= Transverse measure =

In mathematics, a measure on a real vector space is said to be transverse to a given set if it assigns measure zero to every translate of that set, while assigning finite and positive (i.e. non-zero) measure to some compact set.

==Definition==

Let V be a real vector space together with a metric space structure with respect to which it is complete.

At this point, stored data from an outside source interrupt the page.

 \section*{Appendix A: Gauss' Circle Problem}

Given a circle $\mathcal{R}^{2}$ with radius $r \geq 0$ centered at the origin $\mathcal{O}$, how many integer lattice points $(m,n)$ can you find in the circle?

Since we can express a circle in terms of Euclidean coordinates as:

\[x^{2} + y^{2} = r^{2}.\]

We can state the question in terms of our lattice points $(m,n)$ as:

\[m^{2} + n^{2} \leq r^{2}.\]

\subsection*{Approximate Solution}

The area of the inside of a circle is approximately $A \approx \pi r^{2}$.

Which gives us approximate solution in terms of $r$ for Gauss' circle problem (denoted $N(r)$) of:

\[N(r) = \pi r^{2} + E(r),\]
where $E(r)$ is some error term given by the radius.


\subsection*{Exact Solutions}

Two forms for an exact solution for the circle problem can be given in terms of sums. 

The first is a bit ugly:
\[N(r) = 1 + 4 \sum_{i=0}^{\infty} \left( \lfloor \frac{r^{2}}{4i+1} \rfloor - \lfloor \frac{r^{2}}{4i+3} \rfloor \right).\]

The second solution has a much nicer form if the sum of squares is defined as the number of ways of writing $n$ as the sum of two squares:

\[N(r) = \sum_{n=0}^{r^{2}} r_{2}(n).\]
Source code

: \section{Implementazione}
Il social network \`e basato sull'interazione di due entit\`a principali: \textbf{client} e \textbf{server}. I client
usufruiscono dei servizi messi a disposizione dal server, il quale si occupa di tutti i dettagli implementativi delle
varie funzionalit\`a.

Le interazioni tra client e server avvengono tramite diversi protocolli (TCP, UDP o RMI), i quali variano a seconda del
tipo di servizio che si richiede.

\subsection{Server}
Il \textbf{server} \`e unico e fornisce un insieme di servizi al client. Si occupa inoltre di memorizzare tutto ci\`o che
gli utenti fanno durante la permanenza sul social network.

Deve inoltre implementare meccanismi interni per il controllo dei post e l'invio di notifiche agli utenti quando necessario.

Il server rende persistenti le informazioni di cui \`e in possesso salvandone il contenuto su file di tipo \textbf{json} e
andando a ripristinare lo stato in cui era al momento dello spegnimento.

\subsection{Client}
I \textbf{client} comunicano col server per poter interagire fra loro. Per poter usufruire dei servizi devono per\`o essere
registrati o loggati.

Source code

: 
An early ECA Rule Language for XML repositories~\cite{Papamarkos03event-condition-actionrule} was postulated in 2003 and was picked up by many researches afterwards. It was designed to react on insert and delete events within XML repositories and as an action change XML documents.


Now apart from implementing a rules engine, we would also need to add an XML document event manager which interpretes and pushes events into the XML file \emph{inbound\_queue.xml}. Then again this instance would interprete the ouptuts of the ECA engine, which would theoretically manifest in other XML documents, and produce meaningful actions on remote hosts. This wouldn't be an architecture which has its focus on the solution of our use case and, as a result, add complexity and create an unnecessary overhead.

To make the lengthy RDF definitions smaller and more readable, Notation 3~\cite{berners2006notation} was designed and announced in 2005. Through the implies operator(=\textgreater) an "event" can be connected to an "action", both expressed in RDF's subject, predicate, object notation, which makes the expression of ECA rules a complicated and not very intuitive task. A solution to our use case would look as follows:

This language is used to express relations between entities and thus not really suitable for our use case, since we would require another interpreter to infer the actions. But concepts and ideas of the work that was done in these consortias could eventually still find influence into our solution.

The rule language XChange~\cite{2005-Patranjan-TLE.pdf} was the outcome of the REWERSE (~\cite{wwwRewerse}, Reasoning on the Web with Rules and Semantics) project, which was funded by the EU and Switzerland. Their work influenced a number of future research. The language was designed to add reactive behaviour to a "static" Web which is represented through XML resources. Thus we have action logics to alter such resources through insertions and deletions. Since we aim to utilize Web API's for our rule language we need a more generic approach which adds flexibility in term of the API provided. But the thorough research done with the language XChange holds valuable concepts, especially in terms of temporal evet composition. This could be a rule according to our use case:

A Borel measure μ is said to be transverse to a Borel-measurable subset S of V if
- there exists a compact subset K of V with 0 < μ(K) < +∞; and
- μ(v + S) = 0 for all v ∈ V, where
$v + S = \{ v + s \in V | s \in S \}$
is the translate of S by v.

The first requirement ensures that, for example, the trivial measure is not considered to be a transverse measure.

==Example==

As an example, take V to be the Euclidean plane R^{2} with its usual Euclidean norm/metric structure. Define a measure μ on R^{2} by setting μ(E) to be the one-dimensional Lebesgue measure of the intersection of E with the first coordinate axis:

$\mu (E)= \lambda^{1} \big( \{ x \in \mathbf{R} | (x, 0) \in E \subseteq \mathbf{R}^{2} \} \big).$

An example of a compact set K with positive and finite μ-measure is K = B_{1}(0), the closed unit ball about the origin, which has μ(K) = 2. Now take the set S to be the second coordinate axis. Any translate (v_{1}, v_{2}) + S of S will meet the first coordinate axis in precisely one point, (v_{1}, 0). Since a single point has Lebesgue measure zero, μ((v_{1}, v_{2}) + S) = 0, and so μ is transverse to S.